How many functions are there with domain $A$ and codomain $\{0, 1\}$?
$A = P(\{1, 2, 3, 4\})$.
$|A| = 2^{|{1,2,3,4}|} = 16$, so there are $16$ possible inputs. For each of these inputs, we can choose whether to map them to $0$ or $1$. So there are $2^{16} = 65536$ such functions.
I understand the first part ($2^4=16$), but the second part ($2^{16}$) is a little bit confusing to me.
Let's take a simpler example.

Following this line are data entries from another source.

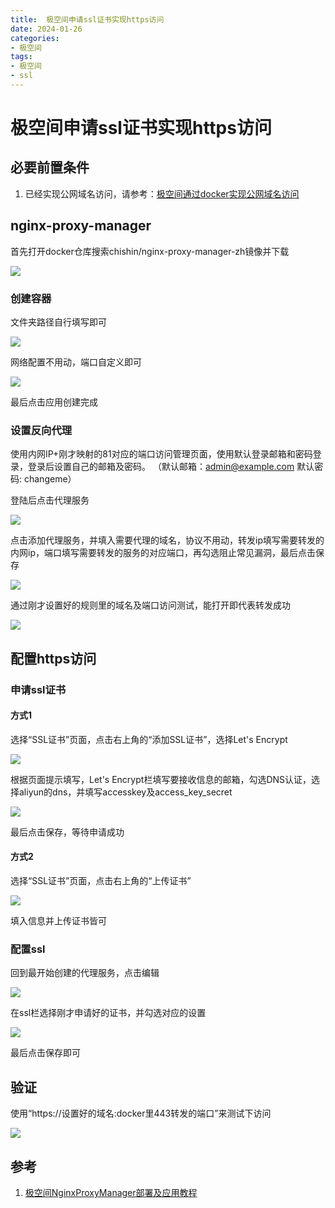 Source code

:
 ```yaml
---
title:  极空间申请ssl证书实现https访问
date: 2024-01-26
categories:
- 极空间
tags: 
- 极空间
- ssl
---
```


# 极空间申请ssl证书实现https访问

## 必要前置条件

1. 已经实现公网域名访问，请参考：[极空间通过docker实现公网域名访问](../2024-01-25-极空间通过docker实现公网域名访问/index.md)

## nginx-proxy-manager

首先打开docker仓库搜索chishin/nginx-proxy-manager-zh镜像并下载

![](1.jpg)

### 创建容器

文件夹路径自行填写即可

![](2.jpg)

网络配置不用动，端口自定义即可

![](3.jpg)

最后点击应用创建完成

### 设置反向代理

使用内网IP+刚才映射的81对应的端口访问管理页面，使用默认登录邮箱和密码登录，登录后设置自己的邮箱及密码。
（默认邮箱：admin@example.com   默认密码: changeme）

登陆后点击代理服务

![](4.jpg)

点击添加代理服务，并填入需要代理的域名，协议不用动，转发ip填写需要转发的内网ip，端口填写需要转发的服务的对应端口，再勾选阻止常见漏洞，最后点击保存

![](5.jpg)

通过刚才设置好的规则里的域名及端口访问测试，能打开即代表转发成功

![](6.jpg)

## 配置https访问

### 申请ssl证书

#### 方式1

选择“SSL证书”页面，点击右上角的“添加SSL证书”，选择Let's Encrypt

![](7.jpg)

根据页面提示填写，Let's Encrypt栏填写要接收信息的邮箱，勾选DNS认证，选择aliyun的dns，并填写accesskey及access_key_secret

![](8.jpg)

最后点击保存，等待申请成功

#### 方式2

选择“SSL证书”页面，点击右上角的“上传证书”

![](9.jpg)

填入信息并上传证书皆可

### 配置ssl

回到最开始创建的代理服务，点击编辑

![](10.jpg)

在ssl栏选择刚才申请好的证书，并勾选对应的设置

![](11.jpg)

最后点击保存即可

## 验证

使用“https://设置好的域名:docker里443转发的端口”来测试下访问

![](12.jpg)

## 参考

1. [极空间NginxProxyManager部署及应用教程](https://www.hao4k.cn/thread-73967-1-1.html)
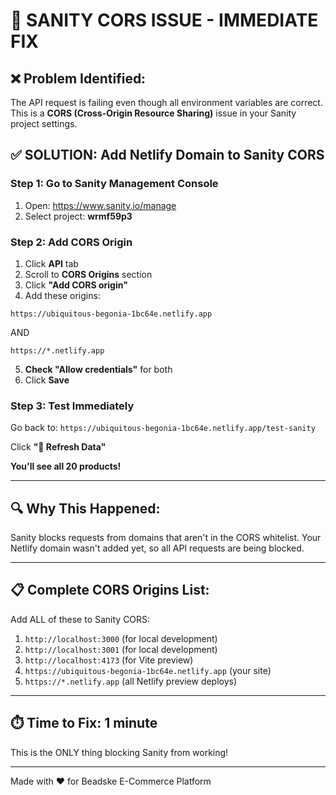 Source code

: # 🚨 SANITY CORS ISSUE - IMMEDIATE FIX

## ❌ Problem Identified:
The API request is failing even though all environment variables are correct. This is a **CORS (Cross-Origin Resource Sharing)** issue in your Sanity project settings.

## ✅ SOLUTION: Add Netlify Domain to Sanity CORS

### Step 1: Go to Sanity Management Console
1. Open: https://www.sanity.io/manage
2. Select project: **wrmf59p3**

### Step 2: Add CORS Origin
1. Click **API** tab
2. Scroll to **CORS Origins** section
3. Click **"Add CORS origin"**
4. Add these origins:

```
https://ubiquitous-begonia-1bc64e.netlify.app
```

AND

```
https://*.netlify.app
```

5. **Check "Allow credentials"** for both
6. Click **Save**

### Step 3: Test Immediately
Go back to: `https://ubiquitous-begonia-1bc64e.netlify.app/test-sanity`

Click **"🔄 Refresh Data"**

**You'll see all 20 products!**

---

## 🔍 Why This Happened:

Sanity blocks requests from domains that aren't in the CORS whitelist. Your Netlify domain wasn't added yet, so all API requests are being blocked.

---

## 📋 Complete CORS Origins List:

Add ALL of these to Sanity CORS:

1. `http://localhost:3000` (for local development)
2. `http://localhost:3001` (for local development)
3. `http://localhost:4173` (for Vite preview)
4. `https://ubiquitous-begonia-1bc64e.netlify.app` (your site)
5. `https://*.netlify.app` (all Netlify preview deploys)

---

## ⏱️ Time to Fix: 1 minute

This is the ONLY thing blocking Sanity from working!

---

Made with ❤️ for Beadske E-Commerce Platform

Suppose $A=\{a,b,c\}$. Then if $f: A \rightarrow B$ is a function from $A$ to $B=\{0,1\}$, we have two choices for $f(a)$ - either $f(a)=0$ or $f(a)=1$. Similarly there are two choice for $f(b)$ and two choices for $f(c)$. Each set of choices gives a different function, so there are $2 \times 2 \times 2 = 2^3 = 8$ different functions from $A$ to $B$.
In the question above $|A|=16$ so the number of functions from A to B is $2^{16}=65,536$.
There is a reason for using $2^X$ to denote $\mathscr{P}(X)$, and for using $Y^X$ to denote the set of functions $X\to Y$. The cardinality of $2^X$ is $2^{|X|}$, and the cardinality of $Y^X$ is $|Y|^{|X|}$
So you are asking for the cardinality of $Y^X$, where $Y=\{0,1\}$ and $X=\mathscr{P}(\{1,2,3,4\})$. Since $|X|=2^4$ from above and $|Y|=2$, we have the desired cardinality $$|Y^X|=|Y|^{|X|}=2^{2^4}=2^{16}=\boxed{65,536}$$
So $|\mathscr{P}(X)|=|\{0,1\}^X|=|\{0,1\}|^{|X|}=2^{|X|}$.
The size of $A$ is the number of subsets that you can create with the $4$ elements $A$ has, you can choose to use or not and element, since you got $4$ elements there are $4$ chooses of put or not to be made: $|A| = 2^4 = 16$. Now to count the functions from $A$ to ${0,1}$ just think that we need to associate an image to each element of $A$ and we have $2$ possible imagens. Enumerate the sets of $A$, choose an image to the first set (2 choices), than choose an image to the second set (times 2 choices from the multiplication rule), keep going and you will end in $2^{16}$.